Saved entries
_ _ _ _ _
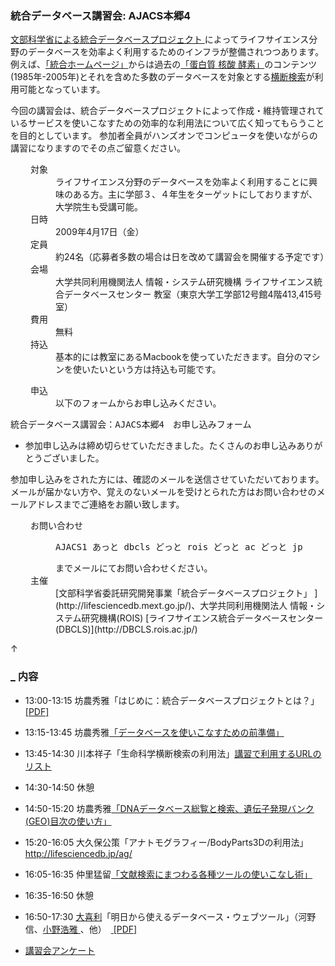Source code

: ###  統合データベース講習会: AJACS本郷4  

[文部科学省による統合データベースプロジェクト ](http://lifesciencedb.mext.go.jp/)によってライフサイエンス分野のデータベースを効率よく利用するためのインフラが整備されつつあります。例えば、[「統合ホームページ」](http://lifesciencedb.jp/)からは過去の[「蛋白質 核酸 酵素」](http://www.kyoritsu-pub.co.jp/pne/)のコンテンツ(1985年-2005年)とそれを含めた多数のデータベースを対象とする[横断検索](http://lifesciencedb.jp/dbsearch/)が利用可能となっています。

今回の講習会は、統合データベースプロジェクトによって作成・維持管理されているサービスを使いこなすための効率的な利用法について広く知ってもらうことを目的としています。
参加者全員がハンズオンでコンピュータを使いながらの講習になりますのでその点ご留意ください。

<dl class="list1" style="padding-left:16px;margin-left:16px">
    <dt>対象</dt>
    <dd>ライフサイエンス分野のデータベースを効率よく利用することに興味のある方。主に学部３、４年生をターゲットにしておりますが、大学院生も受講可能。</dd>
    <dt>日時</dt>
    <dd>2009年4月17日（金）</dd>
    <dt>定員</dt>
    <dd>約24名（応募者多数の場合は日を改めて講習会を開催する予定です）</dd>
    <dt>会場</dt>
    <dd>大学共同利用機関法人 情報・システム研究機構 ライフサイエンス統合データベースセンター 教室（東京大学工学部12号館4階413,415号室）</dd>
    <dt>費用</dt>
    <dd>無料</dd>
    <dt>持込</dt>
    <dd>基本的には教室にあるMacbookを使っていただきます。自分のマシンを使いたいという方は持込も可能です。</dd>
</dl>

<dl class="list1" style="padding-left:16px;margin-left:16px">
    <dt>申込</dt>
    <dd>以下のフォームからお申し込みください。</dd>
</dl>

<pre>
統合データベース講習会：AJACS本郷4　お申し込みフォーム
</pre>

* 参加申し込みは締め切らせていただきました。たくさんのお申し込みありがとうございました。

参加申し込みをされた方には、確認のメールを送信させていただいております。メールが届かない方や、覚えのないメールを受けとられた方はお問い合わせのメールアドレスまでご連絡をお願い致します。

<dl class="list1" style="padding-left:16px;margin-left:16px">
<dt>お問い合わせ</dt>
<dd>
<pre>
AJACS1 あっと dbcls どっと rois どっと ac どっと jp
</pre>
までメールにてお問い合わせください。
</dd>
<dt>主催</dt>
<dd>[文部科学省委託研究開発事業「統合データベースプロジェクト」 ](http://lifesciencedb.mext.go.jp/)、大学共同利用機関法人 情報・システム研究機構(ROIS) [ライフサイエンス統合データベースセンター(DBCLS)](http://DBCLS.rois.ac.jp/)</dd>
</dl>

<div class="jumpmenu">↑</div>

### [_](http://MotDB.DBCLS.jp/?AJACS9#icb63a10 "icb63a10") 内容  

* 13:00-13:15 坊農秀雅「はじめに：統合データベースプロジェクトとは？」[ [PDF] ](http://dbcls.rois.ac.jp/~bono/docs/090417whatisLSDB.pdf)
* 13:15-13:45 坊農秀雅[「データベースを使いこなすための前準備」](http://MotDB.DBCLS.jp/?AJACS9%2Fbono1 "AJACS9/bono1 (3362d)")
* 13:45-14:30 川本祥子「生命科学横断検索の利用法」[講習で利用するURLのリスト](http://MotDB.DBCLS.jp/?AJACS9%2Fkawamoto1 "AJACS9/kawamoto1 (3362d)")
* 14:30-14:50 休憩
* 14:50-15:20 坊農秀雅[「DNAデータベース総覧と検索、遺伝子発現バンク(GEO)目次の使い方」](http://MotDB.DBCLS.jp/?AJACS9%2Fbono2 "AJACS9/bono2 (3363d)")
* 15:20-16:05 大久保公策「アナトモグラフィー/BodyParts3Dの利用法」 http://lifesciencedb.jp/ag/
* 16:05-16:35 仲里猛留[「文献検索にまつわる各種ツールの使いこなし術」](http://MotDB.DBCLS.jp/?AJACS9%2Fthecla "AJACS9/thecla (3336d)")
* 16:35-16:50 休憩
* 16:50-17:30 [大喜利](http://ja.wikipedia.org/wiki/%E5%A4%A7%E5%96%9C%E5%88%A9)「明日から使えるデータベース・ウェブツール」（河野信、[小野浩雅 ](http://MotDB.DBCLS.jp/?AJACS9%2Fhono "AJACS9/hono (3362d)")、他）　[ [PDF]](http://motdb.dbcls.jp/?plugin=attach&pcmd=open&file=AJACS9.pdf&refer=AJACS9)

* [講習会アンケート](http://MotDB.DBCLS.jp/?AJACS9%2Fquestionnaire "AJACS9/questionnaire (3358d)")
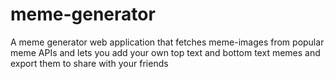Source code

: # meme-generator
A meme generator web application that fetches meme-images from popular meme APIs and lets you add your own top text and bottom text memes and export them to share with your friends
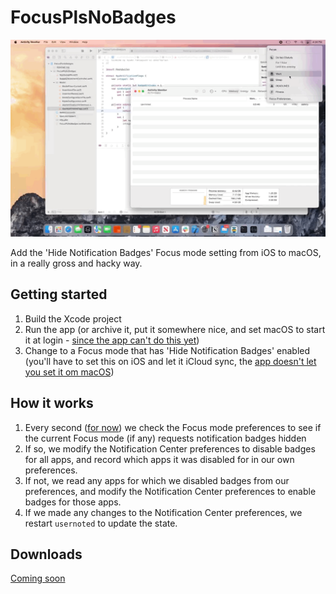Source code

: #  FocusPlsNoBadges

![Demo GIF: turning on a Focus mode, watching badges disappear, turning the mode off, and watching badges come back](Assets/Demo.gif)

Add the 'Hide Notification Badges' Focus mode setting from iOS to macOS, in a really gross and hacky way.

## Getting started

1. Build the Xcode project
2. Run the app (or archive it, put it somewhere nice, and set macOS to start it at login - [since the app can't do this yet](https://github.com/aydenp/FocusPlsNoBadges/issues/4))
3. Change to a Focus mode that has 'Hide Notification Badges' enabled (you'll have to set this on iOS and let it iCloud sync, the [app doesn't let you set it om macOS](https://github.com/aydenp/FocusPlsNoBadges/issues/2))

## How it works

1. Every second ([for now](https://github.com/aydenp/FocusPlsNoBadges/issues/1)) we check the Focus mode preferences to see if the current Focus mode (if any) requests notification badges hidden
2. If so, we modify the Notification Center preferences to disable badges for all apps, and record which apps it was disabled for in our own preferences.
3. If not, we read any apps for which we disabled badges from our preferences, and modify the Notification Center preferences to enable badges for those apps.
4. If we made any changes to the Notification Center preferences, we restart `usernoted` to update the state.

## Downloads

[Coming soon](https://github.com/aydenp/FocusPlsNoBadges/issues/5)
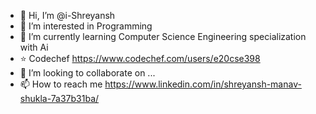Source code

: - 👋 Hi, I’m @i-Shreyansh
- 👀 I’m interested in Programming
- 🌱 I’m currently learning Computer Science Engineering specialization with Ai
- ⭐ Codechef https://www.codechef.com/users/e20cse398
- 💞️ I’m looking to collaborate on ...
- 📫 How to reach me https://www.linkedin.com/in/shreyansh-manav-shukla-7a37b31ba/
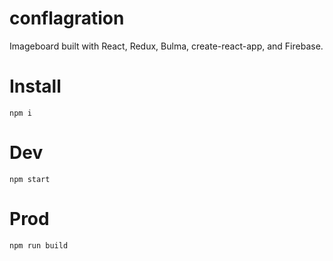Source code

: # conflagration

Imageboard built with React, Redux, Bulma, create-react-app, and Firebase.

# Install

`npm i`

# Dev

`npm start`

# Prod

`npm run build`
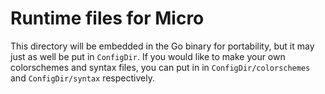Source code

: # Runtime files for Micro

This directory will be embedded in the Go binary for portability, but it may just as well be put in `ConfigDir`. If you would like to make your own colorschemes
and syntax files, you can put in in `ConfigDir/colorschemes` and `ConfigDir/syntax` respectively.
_ _ _ _ _
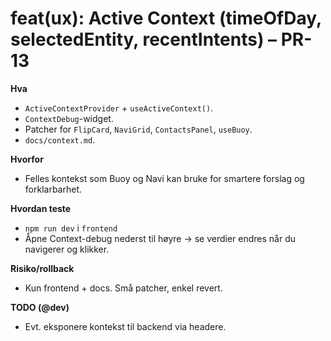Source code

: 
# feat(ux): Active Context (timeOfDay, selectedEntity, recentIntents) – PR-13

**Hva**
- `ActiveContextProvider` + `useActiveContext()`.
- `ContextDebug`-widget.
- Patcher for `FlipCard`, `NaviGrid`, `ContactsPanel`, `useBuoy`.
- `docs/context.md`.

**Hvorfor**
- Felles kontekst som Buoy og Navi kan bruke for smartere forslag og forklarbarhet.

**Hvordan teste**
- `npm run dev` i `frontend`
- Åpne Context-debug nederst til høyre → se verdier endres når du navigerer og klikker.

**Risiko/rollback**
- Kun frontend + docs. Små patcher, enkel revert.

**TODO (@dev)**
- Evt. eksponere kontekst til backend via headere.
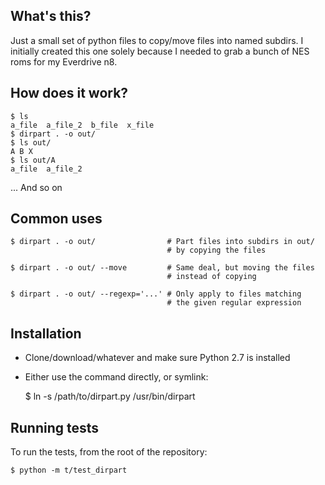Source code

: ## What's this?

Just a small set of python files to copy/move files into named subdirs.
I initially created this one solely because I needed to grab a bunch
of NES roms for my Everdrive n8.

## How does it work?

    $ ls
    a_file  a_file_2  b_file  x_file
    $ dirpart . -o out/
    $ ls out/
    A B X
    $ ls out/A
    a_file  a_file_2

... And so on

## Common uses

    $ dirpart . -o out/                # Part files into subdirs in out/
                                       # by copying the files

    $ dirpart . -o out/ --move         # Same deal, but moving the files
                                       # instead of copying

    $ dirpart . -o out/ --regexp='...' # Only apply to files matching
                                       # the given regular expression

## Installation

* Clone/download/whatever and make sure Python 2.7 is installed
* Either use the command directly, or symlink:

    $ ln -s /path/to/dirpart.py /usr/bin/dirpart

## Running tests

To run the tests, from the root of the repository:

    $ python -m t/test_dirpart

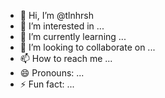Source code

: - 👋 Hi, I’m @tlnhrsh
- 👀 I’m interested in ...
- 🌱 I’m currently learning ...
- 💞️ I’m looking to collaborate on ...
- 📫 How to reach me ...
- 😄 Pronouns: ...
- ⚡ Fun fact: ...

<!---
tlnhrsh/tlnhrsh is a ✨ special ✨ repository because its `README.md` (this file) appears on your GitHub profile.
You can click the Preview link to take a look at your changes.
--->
_ _ _ _ _
Note every line of the entries in which "lifesciencedb" appears, and copy it down.

• TASK OUTPUT
[文部科学省による統合データベースプロジェクト ](http://lifesciencedb.mext.go.jp/)によってライフサイエンス分野のデータベースを効率よく利用するためのインフラが整備されつつあります。例えば、[「統合ホームページ」](http://lifesciencedb.jp/)からは過去の[「蛋白質 核酸 酵素」](http://www.kyoritsu-pub.co.jp/pne/)のコンテンツ(1985年-2005年)とそれを含めた多数のデータベースを対象とする[横断検索](http://lifesciencedb.jp/dbsearch/)が利用可能となっています。
<dd>[文部科学省委託研究開発事業「統合データベースプロジェクト」 ](http://lifesciencedb.mext.go.jp/)、大学共同利用機関法人 情報・システム研究機構(ROIS) [ライフサイエンス統合データベースセンター(DBCLS)](http://DBCLS.rois.ac.jp/)</dd>
* 15:20-16:05 大久保公策「アナトモグラフィー/BodyParts3Dの利用法」 http://lifesciencedb.jp/ag/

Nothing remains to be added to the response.